*WHAT IS REQUIRED*
Please output the records below in full, exactly as given, but without the images.

*Document images with source code*
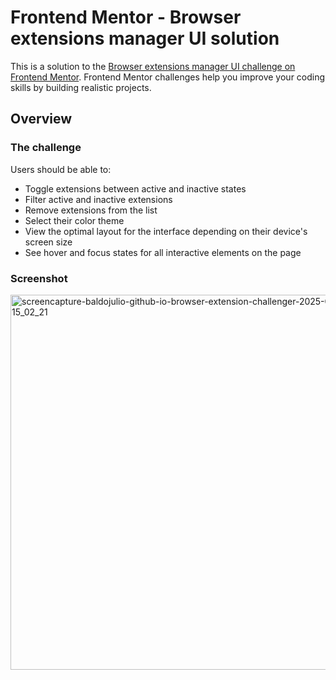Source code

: # Frontend Mentor - Browser extensions manager UI solution

This is a solution to the [Browser extensions manager UI challenge on Frontend Mentor](https://www.frontendmentor.io/challenges/browser-extension-manager-ui-yNZnOfsMAp). Frontend Mentor challenges help you improve your coding skills by building realistic projects. 

## Overview

### The challenge

Users should be able to:

- Toggle extensions between active and inactive states
- Filter active and inactive extensions
- Remove extensions from the list
- Select their color theme
- View the optimal layout for the interface depending on their device's screen size
- See hover and focus states for all interactive elements on the page

### Screenshot

<img width="600" height="600" alt="screencapture-baldojulio-github-io-browser-extension-challenger-2025-08-29-15_02_21" src="https://github.com/user-attachments/assets/61213432-8b09-4fb0-ad0c-81b2288f209d" />
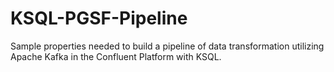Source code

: # KSQL-PGSF-Pipeline
Sample properties needed to build a pipeline of data transformation utilizing Apache Kafka in the Confluent Platform with KSQL.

*RESPONSE*
Source code

: # Frontend Mentor - Browser extensions manager UI solution

This is a solution to the [Browser extensions manager UI challenge on Frontend Mentor](https://www.frontendmentor.io/challenges/browser-extension-manager-ui-yNZnOfsMAp). Frontend Mentor challenges help you improve your coding skills by building realistic projects. 

## Overview

### The challenge

Users should be able to:

- Toggle extensions between active and inactive states
- Filter active and inactive extensions
- Remove extensions from the list
- Select their color theme
- View the optimal layout for the interface depending on their device's screen size
- See hover and focus states for all interactive elements on the page

### Screenshot

<img width="600" height="600" alt="screencapture-baldojulio-github-io-browser-extension-challenger-2025-08-29-15_02_21" src="https://github.com/user-attachments/assets/61213432-8b09-4fb0-ad0c-81b2288f209d" />
Source code

: # KSQL-PGSF-Pipeline
Sample properties needed to build a pipeline of data transformation utilizing Apache Kafka in the Confluent Platform with KSQL.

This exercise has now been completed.